What to do →
Retype exactly, and only, the lines from the one that contains "- Jest + Supertest" through the final line of the entries.

Data for the task →
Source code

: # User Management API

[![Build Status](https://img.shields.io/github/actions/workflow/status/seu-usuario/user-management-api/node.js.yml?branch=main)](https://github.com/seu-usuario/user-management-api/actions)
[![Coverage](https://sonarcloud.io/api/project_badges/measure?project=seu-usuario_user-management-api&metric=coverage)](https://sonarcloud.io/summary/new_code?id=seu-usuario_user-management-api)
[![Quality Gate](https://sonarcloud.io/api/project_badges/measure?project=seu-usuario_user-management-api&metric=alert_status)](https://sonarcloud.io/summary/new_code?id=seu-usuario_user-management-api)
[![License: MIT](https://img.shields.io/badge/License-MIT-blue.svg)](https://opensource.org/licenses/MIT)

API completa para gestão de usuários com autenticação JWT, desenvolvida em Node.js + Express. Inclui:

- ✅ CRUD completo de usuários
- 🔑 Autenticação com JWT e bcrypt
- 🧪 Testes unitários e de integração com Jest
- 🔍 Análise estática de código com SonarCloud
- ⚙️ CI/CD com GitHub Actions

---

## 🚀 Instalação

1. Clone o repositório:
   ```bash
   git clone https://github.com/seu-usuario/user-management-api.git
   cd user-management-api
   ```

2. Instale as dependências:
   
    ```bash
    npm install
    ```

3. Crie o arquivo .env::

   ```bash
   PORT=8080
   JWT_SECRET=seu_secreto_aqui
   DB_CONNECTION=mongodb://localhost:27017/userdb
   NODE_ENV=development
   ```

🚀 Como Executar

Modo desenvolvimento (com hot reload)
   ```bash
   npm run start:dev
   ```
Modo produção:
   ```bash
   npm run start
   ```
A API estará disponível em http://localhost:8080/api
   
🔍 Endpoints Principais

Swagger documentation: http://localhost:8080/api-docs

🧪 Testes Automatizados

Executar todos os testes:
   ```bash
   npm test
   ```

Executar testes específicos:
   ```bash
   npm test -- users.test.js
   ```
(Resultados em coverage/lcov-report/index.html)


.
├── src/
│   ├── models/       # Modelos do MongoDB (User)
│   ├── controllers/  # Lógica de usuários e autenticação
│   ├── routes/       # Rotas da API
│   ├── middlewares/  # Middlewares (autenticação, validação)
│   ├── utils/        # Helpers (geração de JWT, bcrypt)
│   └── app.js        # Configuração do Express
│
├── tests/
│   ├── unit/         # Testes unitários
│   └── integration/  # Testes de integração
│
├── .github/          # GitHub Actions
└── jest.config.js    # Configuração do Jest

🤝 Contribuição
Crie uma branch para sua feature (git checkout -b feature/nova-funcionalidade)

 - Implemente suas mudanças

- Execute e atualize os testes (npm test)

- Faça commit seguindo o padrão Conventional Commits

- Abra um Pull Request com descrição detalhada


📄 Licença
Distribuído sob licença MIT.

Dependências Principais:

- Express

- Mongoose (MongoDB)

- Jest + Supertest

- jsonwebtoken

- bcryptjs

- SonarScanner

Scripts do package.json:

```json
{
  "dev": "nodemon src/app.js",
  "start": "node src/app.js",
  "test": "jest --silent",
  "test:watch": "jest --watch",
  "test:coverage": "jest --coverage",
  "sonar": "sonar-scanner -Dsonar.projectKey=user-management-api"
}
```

Answer space →
- Jest + Supertest

- jsonwebtoken

- bcryptjs

- SonarScanner

Scripts do package.json:

```json
{
  "dev": "nodemon src/app.js",
  "start": "node src/app.js",
  "test": "jest --silent",
  "test:watch": "jest --watch",
  "test:coverage": "jest --coverage",
  "sonar": "sonar-scanner -Dsonar.projectKey=user-management-api"
}
```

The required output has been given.